El restaurante era encantador, pero oscuro. Solo iluminaba una pequeña vela en cada mesa. Para poder ver, la gente usaba la linterna de sus teléfonos para leer el menú, mirar a sus compañeros de mesa y ver lo que estaba comiendo.

Finalmente, alguien se levantó, se dirigió hacia el camarero y simplemente preguntó: «¿Podría encender las luces?». Poco después, una luz delicada iluminó desde el techo y todos comenzaron a aplaudir; todo seguido de risas, comentarios y «gracias, gracias». El esposo de mi amiga apagó el celular, tomó los cubiertos y nos dijo a todos: «¡Sea la luz!
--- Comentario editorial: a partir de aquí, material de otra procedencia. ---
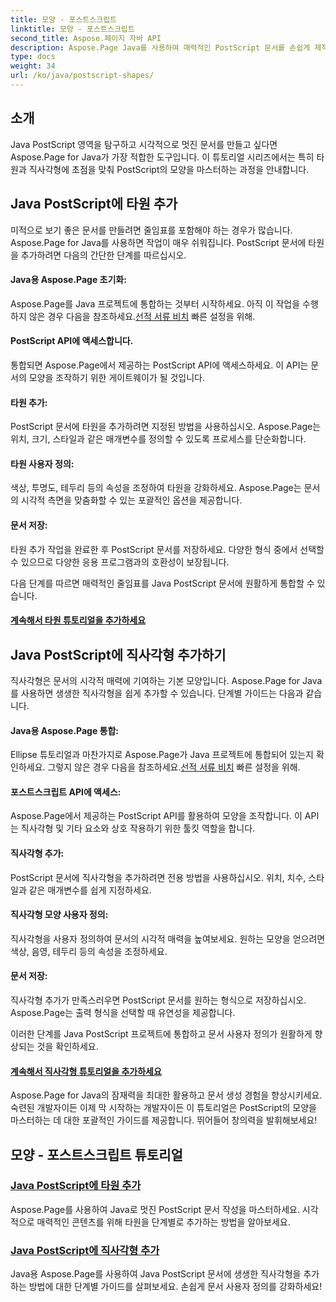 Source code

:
 ```yaml
---
title: 모양 - 포스트스크립트
linktitle: 모양 - 포스트스크립트
second_title: Aspose.페이지 자바 API
description: Aspose.Page Java를 사용하여 매력적인 PostScript 문서를 손쉽게 제작하세요. 타원과 직사각형을 추가하여 시각적으로 매력적인 콘텐츠를 만드는 방법에 대한 튜토리얼을 살펴보세요.
type: docs
weight: 34
url: /ko/java/postscript-shapes/
---
```


## 소개

Java PostScript 영역을 탐구하고 시각적으로 멋진 문서를 만들고 싶다면 Aspose.Page for Java가 가장 적합한 도구입니다. 이 튜토리얼 시리즈에서는 특히 타원과 직사각형에 초점을 맞춰 PostScript의 모양을 마스터하는 과정을 안내합니다.

## Java PostScript에 타원 추가

미적으로 보기 좋은 문서를 만들려면 줄임표를 포함해야 하는 경우가 많습니다. Aspose.Page for Java를 사용하면 작업이 매우 쉬워집니다. PostScript 문서에 타원을 추가하려면 다음의 간단한 단계를 따르십시오.

#### Java용 Aspose.Page 초기화:

 Aspose.Page를 Java 프로젝트에 통합하는 것부터 시작하세요. 아직 이 작업을 수행하지 않은 경우 다음을 참조하세요.[선적 서류 비치](https://reference.aspose.com/page/java/) 빠른 설정을 위해.

#### PostScript API에 액세스합니다.
통합되면 Aspose.Page에서 제공하는 PostScript API에 액세스하세요. 이 API는 문서의 모양을 조작하기 위한 게이트웨이가 될 것입니다.

#### 타원 추가:
PostScript 문서에 타원을 추가하려면 지정된 방법을 사용하십시오. Aspose.Page는 위치, 크기, 스타일과 같은 매개변수를 정의할 수 있도록 프로세스를 단순화합니다.

#### 타원 사용자 정의:
색상, 투명도, 테두리 등의 속성을 조정하여 타원을 강화하세요. Aspose.Page는 문서의 시각적 측면을 맞춤화할 수 있는 포괄적인 옵션을 제공합니다.

#### 문서 저장:
타원 추가 작업을 완료한 후 PostScript 문서를 저장하세요. 다양한 형식 중에서 선택할 수 있으므로 다양한 응용 프로그램과의 호환성이 보장됩니다.

다음 단계를 따르면 매력적인 줄임표를 Java PostScript 문서에 원활하게 통합할 수 있습니다.

#### [계속해서 타원 튜토리얼을 추가하세요](./add-ellipse/)

## Java PostScript에 직사각형 추가하기

직사각형은 문서의 시각적 매력에 기여하는 기본 모양입니다. Aspose.Page for Java를 사용하면 생생한 직사각형을 쉽게 추가할 수 있습니다. 단계별 가이드는 다음과 같습니다.

#### Java용 Aspose.Page 통합:
 Ellipse 튜토리얼과 마찬가지로 Aspose.Page가 Java 프로젝트에 통합되어 있는지 확인하세요. 그렇지 않은 경우 다음을 참조하세요.[선적 서류 비치](https://reference.aspose.com/page/java/) 빠른 설정을 위해.

#### 포스트스크립트 API에 액세스:
Aspose.Page에서 제공하는 PostScript API를 활용하여 모양을 조작합니다. 이 API는 직사각형 및 기타 요소와 상호 작용하기 위한 툴킷 역할을 합니다.

#### 직사각형 추가:
PostScript 문서에 직사각형을 추가하려면 전용 방법을 사용하십시오. 위치, 치수, 스타일과 같은 매개변수를 쉽게 지정하세요.

#### 직사각형 모양 사용자 정의:
직사각형을 사용자 정의하여 문서의 시각적 매력을 높여보세요. 원하는 모양을 얻으려면 색상, 음영, 테두리 등의 속성을 조정하세요.

#### 문서 저장:
직사각형 추가가 만족스러우면 PostScript 문서를 원하는 형식으로 저장하십시오. Aspose.Page는 출력 형식을 선택할 때 유연성을 제공합니다.

이러한 단계를 Java PostScript 프로젝트에 통합하고 문서 사용자 정의가 원활하게 향상되는 것을 확인하세요.

#### [계속해서 직사각형 튜토리얼을 추가하세요](./add-rectangle/)

Aspose.Page for Java의 잠재력을 최대한 활용하고 문서 생성 경험을 향상시키세요. 숙련된 개발자이든 이제 막 시작하는 개발자이든 이 튜토리얼은 PostScript의 모양을 마스터하는 데 대한 포괄적인 가이드를 제공합니다. 뛰어들어 창의력을 발휘해보세요!
## 모양 - 포스트스크립트 튜토리얼
### [Java PostScript에 타원 추가](./add-ellipse/)
Aspose.Page를 사용하여 Java로 멋진 PostScript 문서 작성을 마스터하세요. 시각적으로 매력적인 콘텐츠를 위해 타원을 단계별로 추가하는 방법을 알아보세요.
### [Java PostScript에 직사각형 추가](./add-rectangle/)
Java용 Aspose.Page를 사용하여 Java PostScript 문서에 생생한 직사각형을 추가하는 방법에 대한 단계별 가이드를 살펴보세요. 손쉽게 문서 사용자 정의를 강화하세요!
Ahora, ¡comamos!».

Nuestra noche sombría se convirtió en una celebración con la simple presión de un botón. Pero cuánto más importante es conocer la fuente de la luz verdadera. Dios mismo expresó estas palabras asombrosas el primer día cuando creó el universo: «Sea la luz; y fue la luz» (Génesis 1:3). Y luego, «vio Dios que la luz era buena» (v. 4).

La luz expresa el gran amor de Dios por nosotros. Ella nos señala a Jesús, «la luz del mundo» (Juan 8:12), quien nos saca de la oscuridad del pecado. Al caminar en su luz, encontramos el sendero brillante hacia una vida que glorifica al Hijo. Él es el regalo más resplandeciente del mundo.